AUGUSTA — Maine’s 240 public school systems will soon learn how they will share $162 million in new educational funding in the two-year state budget signed by Gov. Paul LePage early Tuesday.

The budget, which resolved a partisan stalemate and ended a three-day government shutdown, will provide an additional $48.4 million to school systems in 2018 and another $113.6 million in 2019.

But how much districts receive depends on whether they choose to collaborate with other districts. The budget also aims to send more funding to poorer districts and allow districts to tap a fund for unexpected special education costs that arise during a budget cycle.

As part of an agreement to provide the $162 million for schools, lawmakers eliminated a 3 percent tax surcharge on high-income households that voters approved in November. The surcharge was designed to increase state funding to 55 percent of the costs of education, a level also mandated by voters in 2004, but which the Legislature has never approved.

Rep. Brian Hubbell, D-Bar Harbor, a former member of the Legislature’s Education Committee who now serves on the Appropriations Committee, said district-by-district funding was still being calculated by the Maine Department of Education. State allocations to school districts are based on a complex formula that considers several factors, including the value of a district’s property tax base, the percent of low-income students it serves and the district’s special education costs.

LePage, who has long argued that Maine districts employ too many administrators, warned that there would be, “hell to pay in education” in the coming year, apparently because of the additional funding. He made the comment soon after he signed the new $7.1 billion state budget ending the shutdown, but he didn’t elaborate on what he meant and a request for clarification Wednesday to his staff was not answered.


Hubbell said in an email that the new budget partially rejected a proposal from LePage to cut funding for school administration, a move that would have pushed $40 million in annual costs to local taxpayers. The final budget also did not include a pilot program for a statewide teachers contract, which LePage had sought.

Hubbell also noted that the new budget will designate $27.5 million for schools with larger numbers of “economically disadvantaged” students.

House Speaker Sara Gideon, D-Freeport, said Wednesday she couldn’t speculate on what LePage meant when he said there would be “hell to pay” in education.

“I never try to guess what the governor is thinking or has planned,” Gideon said in an appearance on Maine Calling, a talk show on Maine Public.

“What we are going to continue to see,” she said, “is the governor’s participation in the legislative process become less and less relevant as he heads into his last year of government as we all seek to really do our jobs and work on behalf of not the governor, not our individual parties, but Maine people as a whole and our constituents as a whole.”

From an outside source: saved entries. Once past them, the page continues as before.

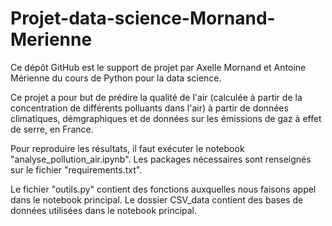 # Projet-data-science-Mornand-Merienne
Ce dépôt GitHub est le support de projet par Axelle Mornand et Antoine Mérienne du cours de Python pour la data science.

Ce projet a pour but de prédire la qualité de l'air (calculée à partir de la concentration de différents polluants dans l'air) à partir de données climatiques, démgraphiques et de données sur les émissions de gaz à effet de serre, en France. 

Pour reproduire les résultats, il faut exécuter le notebook "analyse_pollution_air.ipynb". Les packages nécessaires sont renseignés sur le fichier "requirements.txt". 

Le fichier "outils.py" contient des fonctions auxquelles nous faisons appel dans le notebook principal. Le dossier CSV_data contient des bases de données utilisées dans le notebook principal. 





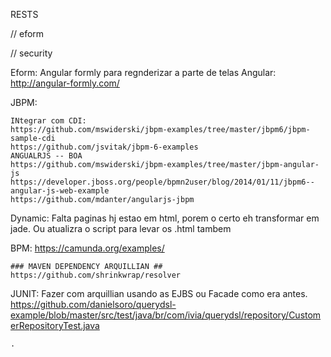RESTS

// eform 

// security
    
    
Eform:
    Angular formly para regnderizar a parte de telas
    Angular:
    http://angular-formly.com/


JBPM:

    INtegrar com CDI:
    https://github.com/mswiderski/jbpm-examples/tree/master/jbpm6/jbpm-sample-cdi
    https://github.com/jsvitak/jbpm-6-examples
    ANGUALRJS -- BOA
    https://github.com/mswiderski/jbpm-examples/tree/master/jbpm-angular-js
    https://developer.jboss.org/people/bpmn2user/blog/2014/01/11/jbpm6--angular-js-web-example
    https://github.com/mdanter/angularjs-jbpm



Dynamic:
    Falta paginas hj estao em html, porem o certo eh transformar em jade.
    Ou atualizra o script para levar os .html tambem



BPM:
    https://camunda.org/examples/

    ### MAVEN DEPENDENCY ARQUILLIAN ##
    https://github.com/shrinkwrap/resolver


JUNIT:
    Fazer com arquillian usando as EJBS ou Facade como era antes.
    https://github.com/danielsoro/querydsl-example/blob/master/src/test/java/br/com/ivia/querydsl/repository/CustomerRepositoryTest.java
    
    
    .
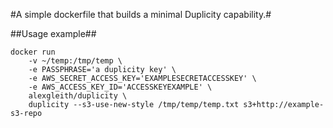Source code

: #A simple dockerfile that builds a minimal Duplicity capability.#

##Usage example##

	docker run 
		-v ~/temp:/tmp/temp \
		-e PASSPHRASE='a duplicity key' \
		-e AWS_SECRET_ACCESS_KEY='EXAMPLESECRETACCESSKEY' \
		-e AWS_ACCESS_KEY_ID='ACCESSKEYEXAMPLE' \
		alexgleith/duplicity \
		duplicity --s3-use-new-style /tmp/temp/temp.txt s3+http://example-s3-repo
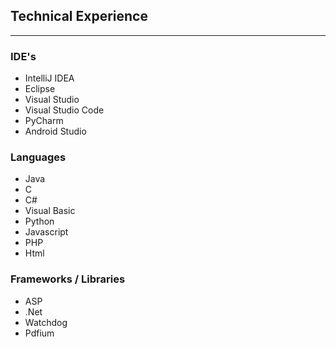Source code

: ## Technical Experience

___

### IDE's

- IntelliJ IDEA
- Eclipse
- Visual Studio
- Visual Studio Code
- PyCharm
- Android Studio

### Languages

- Java
- C
- C#
- Visual Basic
- Python
- Javascript
- PHP
- Html

### Frameworks / Libraries 

- ASP
- .Net
- Watchdog
- Pdfium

Lois Kilby-Chesley, president of the Maine Education Association, a statewide teachers’ union, said LePage’s words were threatening to students and teachers alike.


“We stand ready to defend our students and defend our educators,” Kilby-Chesley said. “He may think all hell is going to break loose but we are going to make sure that every day is a good day in our classrooms for our students and our teachers.”

With the budget in place, the Legislature will now consider any bills that require voter-approved borrowing or bonds, as well as bills that call for studies of various issues or topics. Lawmakers will also have to decide which of the more than 200 approved bills that require new state spending will receive it.

Senate President Mike Thibodeau, R-Winterport, said few of these bills will receive funding because the new budget used most of the state’s surplus, usually the source of any new spending. “We closed a $7.13 billion budget with essentially $7 million sitting on the sidelines; that is razor thin,” Thibodeau said.

When it does finish its work for 2017, the Legislature will recess for another 10 days to give LePage time to veto or sign bills still on his desk. Lawmakers will then reconvene for a veto override day. That will likely push the final day of the legislative session close to the end of July.